BEGIN SOURCE MATERIAL

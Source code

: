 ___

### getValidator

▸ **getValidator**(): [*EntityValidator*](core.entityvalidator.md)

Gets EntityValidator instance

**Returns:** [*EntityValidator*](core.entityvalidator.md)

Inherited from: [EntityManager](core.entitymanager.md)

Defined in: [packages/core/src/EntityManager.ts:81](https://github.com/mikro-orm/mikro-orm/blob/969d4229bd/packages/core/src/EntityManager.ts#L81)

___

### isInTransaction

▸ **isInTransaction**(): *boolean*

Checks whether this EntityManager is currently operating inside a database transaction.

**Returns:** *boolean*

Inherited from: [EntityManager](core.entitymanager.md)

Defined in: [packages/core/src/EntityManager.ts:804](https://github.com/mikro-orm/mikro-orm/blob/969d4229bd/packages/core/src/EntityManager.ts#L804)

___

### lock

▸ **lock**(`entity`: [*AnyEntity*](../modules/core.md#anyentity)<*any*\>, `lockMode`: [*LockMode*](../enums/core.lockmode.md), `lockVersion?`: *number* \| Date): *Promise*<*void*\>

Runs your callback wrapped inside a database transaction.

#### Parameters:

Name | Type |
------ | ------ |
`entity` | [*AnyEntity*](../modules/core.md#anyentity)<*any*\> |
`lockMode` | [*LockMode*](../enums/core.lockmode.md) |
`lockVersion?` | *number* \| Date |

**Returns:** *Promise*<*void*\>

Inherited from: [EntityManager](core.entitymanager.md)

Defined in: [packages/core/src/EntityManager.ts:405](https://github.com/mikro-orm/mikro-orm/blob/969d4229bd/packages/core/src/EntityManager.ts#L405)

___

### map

END SOURCE MATERIAL

### PROBLEM REQUIREMENTS
Exactly as written, give the line containing "### isInTransaction" and all remaining lines of the records.

### ANSWER FOR THIS EXERCISE
### isInTransaction

▸ **isInTransaction**(): *boolean*

Checks whether this EntityManager is currently operating inside a database transaction.

**Returns:** *boolean*

Inherited from: [EntityManager](core.entitymanager.md)

Defined in: [packages/core/src/EntityManager.ts:804](https://github.com/mikro-orm/mikro-orm/blob/969d4229bd/packages/core/src/EntityManager.ts#L804)

___

### lock

▸ **lock**(`entity`: [*AnyEntity*](../modules/core.md#anyentity)<*any*\>, `lockMode`: [*LockMode*](../enums/core.lockmode.md), `lockVersion?`: *number* \| Date): *Promise*<*void*\>

Runs your callback wrapped inside a database transaction.

#### Parameters:

Name | Type |
------ | ------ |
`entity` | [*AnyEntity*](../modules/core.md#anyentity)<*any*\> |
`lockMode` | [*LockMode*](../enums/core.lockmode.md) |
`lockVersion?` | *number* \| Date |

**Returns:** *Promise*<*void*\>

Inherited from: [EntityManager](core.entitymanager.md)

Defined in: [packages/core/src/EntityManager.ts:405](https://github.com/mikro-orm/mikro-orm/blob/969d4229bd/packages/core/src/EntityManager.ts#L405)

___

### map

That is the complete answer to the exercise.